Vigdis Hjorth has previously won the Critics Award three times, for Will and Testament, Long live the posthorn! and the middle grade novel Jørgen + Anne is true. Vigdis Hjorth won The Bookseller Award in 2016, for her massive breakthrough novel Will and Testament. This was also her international breakthrough, and since 2016 she has been nominated to prestigious international awards like US National Book Award (2021) and The International Booker Prize (2023). Her books are translated into 33 languages.

Repetition by Vigdis Hjorth

Will and Testament meets Fifteen Years in this new novel by Vigdis Hjorth.

She is a grown woman going for a walk in the dark woods, with her safe dog. She’s also a sixteen-year-old. The view the grown woman offers her younger self, is tender and beautiful. It’s about being kissed for the first time, the incredibly clumsy, funny, and painful act of doing it for the first time, it’s about feeling the intoxication spread throughout your body at a party with some boys in a terraced house, about running through the woods to prepare for a marathon, about feeling a huge hunger and thirst in your young life.

All while her mother watches over the young girl like a hawk, her father keeps away and holds a low profile. The father’s distance is notable, the mother’s close watch involves control that is normally unheard of. Because, as the novel reveals on its first page, there is a big and dangerous secret in their house.

 

English sample translation and synopsis available.

 

The Critics Award's Jury Statement

In her latest novel, Vigdis Hjorth returns to some of her authorship's most important motifs and events, in order to renew and deepen her thinking around the questions she explores.

It is about abuse, about being a child, a teenager and an adult, it is about truth, about writing, about reality, memory, and not least: about the courage to acknowledge what one's own life has been shaped by.

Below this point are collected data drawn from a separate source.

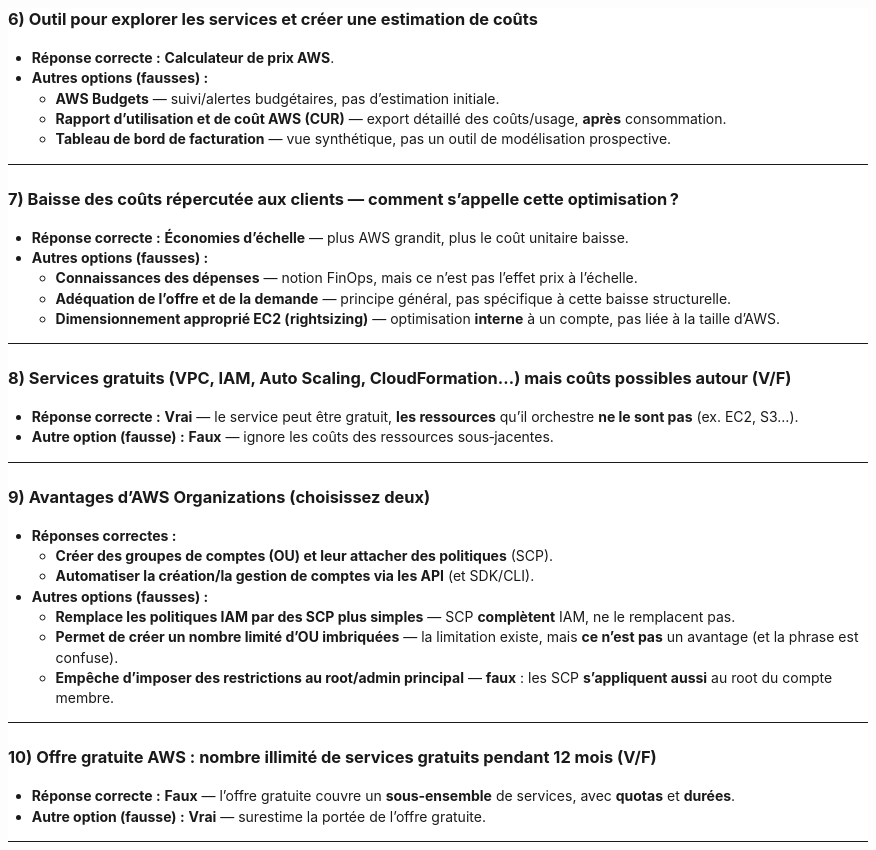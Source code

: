 
### 6) Outil pour **explorer les services** et **créer une estimation** de coûts
- **Réponse correcte :** **Calculateur de prix AWS**.
- **Autres options (fausses) :**
  - **AWS Budgets** — suivi/alertes budgétaires, pas d’estimation initiale.  
  - **Rapport d’utilisation et de coût AWS (CUR)** — export détaillé des coûts/usage, **après** consommation.  
  - **Tableau de bord de facturation** — vue synthétique, pas un outil de modélisation prospective.

---

### 7) Baisse des coûts répercutée aux clients — comment s’appelle cette optimisation ?
- **Réponse correcte :** **Économies d’échelle** — plus AWS grandit, plus le coût unitaire baisse.
- **Autres options (fausses) :**
  - **Connaissances des dépenses** — notion FinOps, mais ce n’est pas l’effet prix à l’échelle.  
  - **Adéquation de l’offre et de la demande** — principe général, pas spécifique à cette baisse structurelle.  
  - **Dimensionnement approprié EC2 (rightsizing)** — optimisation **interne** à un compte, pas liée à la taille d’AWS.

---

### 8) Services **gratuits** (VPC, IAM, Auto Scaling, CloudFormation…) mais coûts possibles autour (V/F)
- **Réponse correcte :** **Vrai** — le service peut être gratuit, **les ressources** qu’il orchestre **ne le sont pas** (ex. EC2, S3…).
- **Autre option (fausse) :** **Faux** — ignore les coûts des ressources sous‑jacentes.

---

### 9) Avantages d’**AWS Organizations** (choisissez deux)
- **Réponses correctes :**
  - **Créer des groupes de comptes (OU) et leur attacher des politiques** (SCP).  
  - **Automatiser la création/la gestion de comptes via les API** (et SDK/CLI).
- **Autres options (fausses) :**
  - **Remplace les politiques IAM par des SCP plus simples** — SCP **complètent** IAM, ne le remplacent pas.  
  - **Permet de créer un nombre limité d’OU imbriquées** — la limitation existe, mais **ce n’est pas** un avantage (et la phrase est confuse).  
  - **Empêche d’imposer des restrictions au root/admin principal** — **faux** : les SCP **s’appliquent aussi** au root du compte membre.

---

### 10) Offre gratuite AWS : nombre **illimité** de services gratuits pendant 12 mois (V/F)
- **Réponse correcte :** **Faux** — l’offre gratuite couvre un **sous‑ensemble** de services, avec **quotas** et **durées**.
- **Autre option (fausse) :** **Vrai** — surestime la portée de l’offre gratuite.

---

After Will and Testament was published in 2016, Hjorth's novels have been central to some of the most extensive literary debates in this country. Repetition is alert and active, also in relation to the meta-reflections around books's relationship to reality.

In contrast to in previous novels, this has a first person narrator who speaks openly. This way the novel works, both through form and content, with questions about truth and method.

While the author shows existential weight, and often leans towards complicated philosophical questions, Repetition reaches a wide readership.

 

The winner of the Critics award is announced March 7th.